Il guardiano del grano – di Carmela De Pilla
Era tutto pronto per la giornata del martedì grasso, già una settimana prima Piero aveva preso dalla cantina lo spaventapasseri, imbronciato per essere stato buttato in mezzo a mille cianfrusaglie, per lungo tempo dimenticato da tutti.
Era da ringiovanire un po’ così si mise in un angolo del porticato e incominciò il trattamento, prima di tutto lo imbottì di paglia fresca poi gli abbottonò la camicia a quadri gialli e rossi e gli tirò su i pantaloni stretti in vita da una corda, due grandi tappi di sughero dipinti di rosso li mise al posto degli occhi e la bocca ricavata dalla buccia di una zucca la cucì sul viso con il fil di ferro.
Un vecchio cappello di panno verde e un fucile di legno a tracolla completavano l’ opera, si allontanò per osservarlo meglio e soddisfatto disse a suo nipote Tommaso – Con quegli occhi di brace e il fucile farà buona guardia al grano, quest’anno tra merli, passeri, gazzelle e cinghiali non ci si salva, sono sicuro che farà il suo dovere!!!
Dovevano preparare ancora i lunghi pennacchi per la “Carbonchiata” e Tommaso che non perdeva di vista nonno Piero lo guardava incuriosito e incantato e si dette un gran da fare, dovevano essere almeno una decina così presero dieci lunghi pali, fecero delle fascine di paglia e rami e li legarono all’estremità, dovevano essere folti perché il fuoco durasse a lungo.
Nella fattoria c’era un gran fermento per il grande evento, Piero portò lo spaventapasseri in mezzo al campo di grano già abbastanza alto e lussureggiante e lo piantò ben saldo, doveva resistere alle piogge primaverili e al vento mentre le donne preparavano al canto del camino gli spiedini per l’arrosto della sera.
Per lo spaventapasseri che tutti chiamavano Grassone era una giornata memorabile quella, finalmente era ritornato in vita, aveva ritrovato se stesso e con il petto in fuori e il suo smisurato pancione si dava grandi arie di “Guardiano del grano”
Ecco giunto il grande momento, verso l’imbrunire tutti, donne, uomini, ragazzi e bambini si ritrovarono nel campo, erano tanti, almeno una ventina, i ragazzi facevano a gara per portare i lunghi pennacchi, se ne vantavano, voleva dire che stavano diventando grandi mentre gli uomini accendevano le ciocche di paglia.
Come per incanto il cielo s’illuminò, lingue di fuoco danzavano nell’aria tra nuvole di fumo e intorno si spandeva un’atmosfera di mistero e di allegria, tutti applaudivano e all’unisono incominciarono a cantare a squarciagola
“ Carbonchio, carbonchio il grano lascia stare in quest’ultima sera di carnevale….”

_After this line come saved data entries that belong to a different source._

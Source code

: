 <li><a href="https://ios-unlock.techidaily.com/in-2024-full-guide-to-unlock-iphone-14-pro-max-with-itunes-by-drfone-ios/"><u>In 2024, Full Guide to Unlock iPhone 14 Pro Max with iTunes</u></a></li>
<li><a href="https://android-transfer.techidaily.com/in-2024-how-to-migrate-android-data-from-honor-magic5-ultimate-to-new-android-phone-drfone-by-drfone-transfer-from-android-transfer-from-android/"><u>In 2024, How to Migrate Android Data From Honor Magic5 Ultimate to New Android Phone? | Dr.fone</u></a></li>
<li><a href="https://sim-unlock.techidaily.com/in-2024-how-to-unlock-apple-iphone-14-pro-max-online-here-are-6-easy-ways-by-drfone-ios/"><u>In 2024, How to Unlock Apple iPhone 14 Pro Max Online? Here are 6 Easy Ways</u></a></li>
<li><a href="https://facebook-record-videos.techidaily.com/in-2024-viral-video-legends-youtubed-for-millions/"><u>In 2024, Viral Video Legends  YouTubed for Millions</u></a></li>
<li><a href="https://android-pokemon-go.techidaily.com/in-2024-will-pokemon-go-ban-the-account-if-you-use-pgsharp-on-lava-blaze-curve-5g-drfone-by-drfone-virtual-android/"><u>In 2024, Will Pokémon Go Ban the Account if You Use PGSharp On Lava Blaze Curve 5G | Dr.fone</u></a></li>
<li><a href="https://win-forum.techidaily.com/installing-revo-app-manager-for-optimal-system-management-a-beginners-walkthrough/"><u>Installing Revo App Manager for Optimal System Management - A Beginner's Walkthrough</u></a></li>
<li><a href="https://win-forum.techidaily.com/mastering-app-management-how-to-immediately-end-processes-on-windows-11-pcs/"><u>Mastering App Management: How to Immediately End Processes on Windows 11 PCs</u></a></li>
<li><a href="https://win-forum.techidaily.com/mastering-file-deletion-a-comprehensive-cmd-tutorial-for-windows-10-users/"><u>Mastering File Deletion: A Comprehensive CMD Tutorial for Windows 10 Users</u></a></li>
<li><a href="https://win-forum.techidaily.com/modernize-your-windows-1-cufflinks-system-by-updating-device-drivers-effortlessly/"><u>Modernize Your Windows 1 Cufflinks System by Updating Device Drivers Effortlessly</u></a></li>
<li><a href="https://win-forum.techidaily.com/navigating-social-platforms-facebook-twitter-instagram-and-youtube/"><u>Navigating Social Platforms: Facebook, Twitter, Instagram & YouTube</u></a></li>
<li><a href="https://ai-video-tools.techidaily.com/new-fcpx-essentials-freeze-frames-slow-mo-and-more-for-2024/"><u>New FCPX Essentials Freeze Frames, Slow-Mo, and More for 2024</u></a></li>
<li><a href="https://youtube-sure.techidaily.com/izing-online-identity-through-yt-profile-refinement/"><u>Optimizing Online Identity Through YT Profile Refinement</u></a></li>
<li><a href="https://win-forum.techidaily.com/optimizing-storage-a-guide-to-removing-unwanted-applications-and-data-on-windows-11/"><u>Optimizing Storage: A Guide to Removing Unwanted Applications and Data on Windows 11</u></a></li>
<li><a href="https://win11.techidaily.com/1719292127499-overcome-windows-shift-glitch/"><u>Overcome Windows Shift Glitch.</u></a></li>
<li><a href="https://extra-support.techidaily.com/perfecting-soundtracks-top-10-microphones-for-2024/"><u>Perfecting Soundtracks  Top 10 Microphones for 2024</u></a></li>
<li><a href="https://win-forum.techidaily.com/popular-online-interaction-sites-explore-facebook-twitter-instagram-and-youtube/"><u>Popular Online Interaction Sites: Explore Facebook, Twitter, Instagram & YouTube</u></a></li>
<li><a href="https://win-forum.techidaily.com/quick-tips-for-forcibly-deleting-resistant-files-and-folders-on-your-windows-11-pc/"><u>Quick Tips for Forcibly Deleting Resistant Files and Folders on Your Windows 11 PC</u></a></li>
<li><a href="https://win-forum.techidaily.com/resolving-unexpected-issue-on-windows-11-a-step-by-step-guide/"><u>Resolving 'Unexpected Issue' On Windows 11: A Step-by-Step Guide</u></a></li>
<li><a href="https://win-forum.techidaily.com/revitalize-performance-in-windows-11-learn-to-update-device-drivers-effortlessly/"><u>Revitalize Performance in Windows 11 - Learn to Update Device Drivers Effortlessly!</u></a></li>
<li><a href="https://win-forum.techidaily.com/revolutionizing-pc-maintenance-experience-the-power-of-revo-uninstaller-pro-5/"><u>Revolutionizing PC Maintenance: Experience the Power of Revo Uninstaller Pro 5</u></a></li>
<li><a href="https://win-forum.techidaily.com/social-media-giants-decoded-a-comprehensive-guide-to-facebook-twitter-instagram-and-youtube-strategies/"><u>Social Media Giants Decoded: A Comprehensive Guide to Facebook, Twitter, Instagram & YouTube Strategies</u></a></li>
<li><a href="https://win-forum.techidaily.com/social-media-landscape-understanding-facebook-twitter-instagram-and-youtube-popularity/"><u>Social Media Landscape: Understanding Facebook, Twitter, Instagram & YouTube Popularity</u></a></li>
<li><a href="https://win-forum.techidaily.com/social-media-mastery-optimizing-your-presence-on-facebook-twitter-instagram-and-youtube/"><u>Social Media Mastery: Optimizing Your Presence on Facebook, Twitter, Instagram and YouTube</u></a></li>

Era importante per loro ripetere tutti gli anni questo rito che si tramandava dalla notte dei tempi, il fuoco, amico da sempre, li rassicurava e li aiutava a sperare che il grano non venisse attaccato dal carbonchio, malattia letale che distruggeva intere coltivazioni e vanificava il duro lavoro di un anno.
Camminavano in fila indiana lungo tutto il perimetro del campo urlando e cantando, c’era anche chi accompagnava con la fisarmonica e fra loro si creava un desiderio di pace e fraternità che li univa ancora di più.
Quando le fiaccole stavano per esaurirsi gli uomini con lunghi coltelli staccavano con un colpo secco i pennacchi dal palo e li lanciavano più in alto che potevano, dieci palle di fuoco si scagliarono nel buio ritornando a terra ormai esauste.
Ci fu un attimo di silenzio interrotto dalla voce di Tommaso che urlò “Grassone, ora tocca a te, sei tu il guardiano del grano! “
Grassone se ne stava lì, aveva seguito con passione la lunga sfilata e aveva sentito la voce del bambino, si riempì di orgoglio per essere utile a quella piccola comunità, era felice della vita ritrovata e gli piaceva credere che quella festa fosse dedicata anche alla sua rinascita.